Saved entries
'''

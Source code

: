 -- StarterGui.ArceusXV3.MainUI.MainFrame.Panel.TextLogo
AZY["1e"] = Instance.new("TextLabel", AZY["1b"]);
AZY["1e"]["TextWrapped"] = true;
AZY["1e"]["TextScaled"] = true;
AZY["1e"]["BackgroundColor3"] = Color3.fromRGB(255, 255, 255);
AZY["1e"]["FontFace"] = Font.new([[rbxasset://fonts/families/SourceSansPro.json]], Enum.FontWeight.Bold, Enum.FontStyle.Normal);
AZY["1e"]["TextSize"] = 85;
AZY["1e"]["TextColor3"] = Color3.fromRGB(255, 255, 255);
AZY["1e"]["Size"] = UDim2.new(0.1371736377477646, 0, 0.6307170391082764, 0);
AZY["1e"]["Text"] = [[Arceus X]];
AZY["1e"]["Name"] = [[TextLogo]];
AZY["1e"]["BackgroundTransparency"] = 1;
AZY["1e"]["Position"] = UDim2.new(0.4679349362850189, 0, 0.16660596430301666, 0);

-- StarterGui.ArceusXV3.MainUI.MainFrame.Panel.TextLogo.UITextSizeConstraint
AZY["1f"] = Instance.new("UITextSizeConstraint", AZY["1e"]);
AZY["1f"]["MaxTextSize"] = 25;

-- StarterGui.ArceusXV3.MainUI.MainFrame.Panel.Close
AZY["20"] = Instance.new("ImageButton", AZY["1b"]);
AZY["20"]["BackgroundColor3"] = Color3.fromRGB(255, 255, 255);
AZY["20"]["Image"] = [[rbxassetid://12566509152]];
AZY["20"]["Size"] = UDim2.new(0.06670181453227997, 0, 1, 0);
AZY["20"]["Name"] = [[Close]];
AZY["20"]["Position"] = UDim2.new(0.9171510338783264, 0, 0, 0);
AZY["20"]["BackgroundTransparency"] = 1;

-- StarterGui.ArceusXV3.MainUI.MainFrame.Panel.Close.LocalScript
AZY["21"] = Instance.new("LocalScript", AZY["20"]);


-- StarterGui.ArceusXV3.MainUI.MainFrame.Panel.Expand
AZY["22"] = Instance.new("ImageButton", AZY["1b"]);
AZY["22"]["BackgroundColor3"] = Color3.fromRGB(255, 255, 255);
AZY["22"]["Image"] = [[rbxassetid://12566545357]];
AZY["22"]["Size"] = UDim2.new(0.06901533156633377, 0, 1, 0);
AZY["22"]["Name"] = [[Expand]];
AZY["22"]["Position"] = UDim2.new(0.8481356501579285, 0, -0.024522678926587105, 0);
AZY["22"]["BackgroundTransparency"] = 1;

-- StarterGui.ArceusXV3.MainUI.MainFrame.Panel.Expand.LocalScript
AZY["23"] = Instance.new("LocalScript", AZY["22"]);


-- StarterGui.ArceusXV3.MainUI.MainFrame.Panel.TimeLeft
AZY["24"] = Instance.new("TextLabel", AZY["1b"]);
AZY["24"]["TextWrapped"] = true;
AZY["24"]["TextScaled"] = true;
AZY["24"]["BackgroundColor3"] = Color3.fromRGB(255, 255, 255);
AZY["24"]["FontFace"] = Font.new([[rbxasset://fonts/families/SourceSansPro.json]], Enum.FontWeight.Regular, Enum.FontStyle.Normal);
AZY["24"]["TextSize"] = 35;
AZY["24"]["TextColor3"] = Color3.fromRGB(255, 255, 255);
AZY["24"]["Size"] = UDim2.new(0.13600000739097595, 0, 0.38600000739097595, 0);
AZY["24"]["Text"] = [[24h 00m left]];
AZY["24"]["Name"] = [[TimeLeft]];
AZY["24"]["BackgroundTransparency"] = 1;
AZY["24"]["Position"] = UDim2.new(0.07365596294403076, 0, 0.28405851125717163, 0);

'''

#### Exercise objective
Would you output every record above exactly as it stands?

#### Task solution
Source code

: -- StarterGui.ArceusXV3.MainUI.MainFrame.Panel.TextLogo
AZY["1e"] = Instance.new("TextLabel", AZY["1b"]);
AZY["1e"]["TextWrapped"] = true;
AZY["1e"]["TextScaled"] = true;
AZY["1e"]["BackgroundColor3"] = Color3.fromRGB(255, 255, 255);
AZY["1e"]["FontFace"] = Font.new([[rbxasset://fonts/families/SourceSansPro.json]], Enum.FontWeight.Bold, Enum.FontStyle.Normal);
AZY["1e"]["TextSize"] = 85;
AZY["1e"]["TextColor3"] = Color3.fromRGB(255, 255, 255);
AZY["1e"]["Size"] = UDim2.new(0.1371736377477646, 0, 0.6307170391082764, 0);
AZY["1e"]["Text"] = [[Arceus X]];
AZY["1e"]["Name"] = [[TextLogo]];
AZY["1e"]["BackgroundTransparency"] = 1;
AZY["1e"]["Position"] = UDim2.new(0.4679349362850189, 0, 0.16660596430301666, 0);

-- StarterGui.ArceusXV3.MainUI.MainFrame.Panel.TextLogo.UITextSizeConstraint
AZY["1f"] = Instance.new("UITextSizeConstraint", AZY["1e"]);
AZY["1f"]["MaxTextSize"] = 25;

-- StarterGui.ArceusXV3.MainUI.MainFrame.Panel.Close
AZY["20"] = Instance.new("ImageButton", AZY["1b"]);
AZY["20"]["BackgroundColor3"] = Color3.fromRGB(255, 255, 255);
AZY["20"]["Image"] = [[rbxassetid://12566509152]];
AZY["20"]["Size"] = UDim2.new(0.06670181453227997, 0, 1, 0);
AZY["20"]["Name"] = [[Close]];
AZY["20"]["Position"] = UDim2.new(0.9171510338783264, 0, 0, 0);
AZY["20"]["BackgroundTransparency"] = 1;

-- StarterGui.ArceusXV3.MainUI.MainFrame.Panel.Close.LocalScript
AZY["21"] = Instance.new("LocalScript", AZY["20"]);


-- StarterGui.ArceusXV3.MainUI.MainFrame.Panel.Expand
AZY["22"] = Instance.new("ImageButton", AZY["1b"]);
AZY["22"]["BackgroundColor3"] = Color3.fromRGB(255, 255, 255);
AZY["22"]["Image"] = [[rbxassetid://12566545357]];
AZY["22"]["Size"] = UDim2.new(0.06901533156633377, 0, 1, 0);
AZY["22"]["Name"] = [[Expand]];
AZY["22"]["Position"] = UDim2.new(0.8481356501579285, 0, -0.024522678926587105, 0);
AZY["22"]["BackgroundTransparency"] = 1;

-- StarterGui.ArceusXV3.MainUI.MainFrame.Panel.Expand.LocalScript
AZY["23"] = Instance.new("LocalScript", AZY["22"]);


-- StarterGui.ArceusXV3.MainUI.MainFrame.Panel.TimeLeft
AZY["24"] = Instance.new("TextLabel", AZY["1b"]);
AZY["24"]["TextWrapped"] = true;
AZY["24"]["TextScaled"] = true;
AZY["24"]["BackgroundColor3"] = Color3.fromRGB(255, 255, 255);
AZY["24"]["FontFace"] = Font.new([[rbxasset://fonts/families/SourceSansPro.json]], Enum.FontWeight.Regular, Enum.FontStyle.Normal);
AZY["24"]["TextSize"] = 35;
AZY["24"]["TextColor3"] = Color3.fromRGB(255, 255, 255);
AZY["24"]["Size"] = UDim2.new(0.13600000739097595, 0, 0.38600000739097595, 0);
AZY["24"]["Text"] = [[24h 00m left]];
AZY["24"]["Name"] = [[TimeLeft]];
AZY["24"]["BackgroundTransparency"] = 1;
AZY["24"]["Position"] = UDim2.new(0.07365596294403076, 0, 0.28405851125717163, 0);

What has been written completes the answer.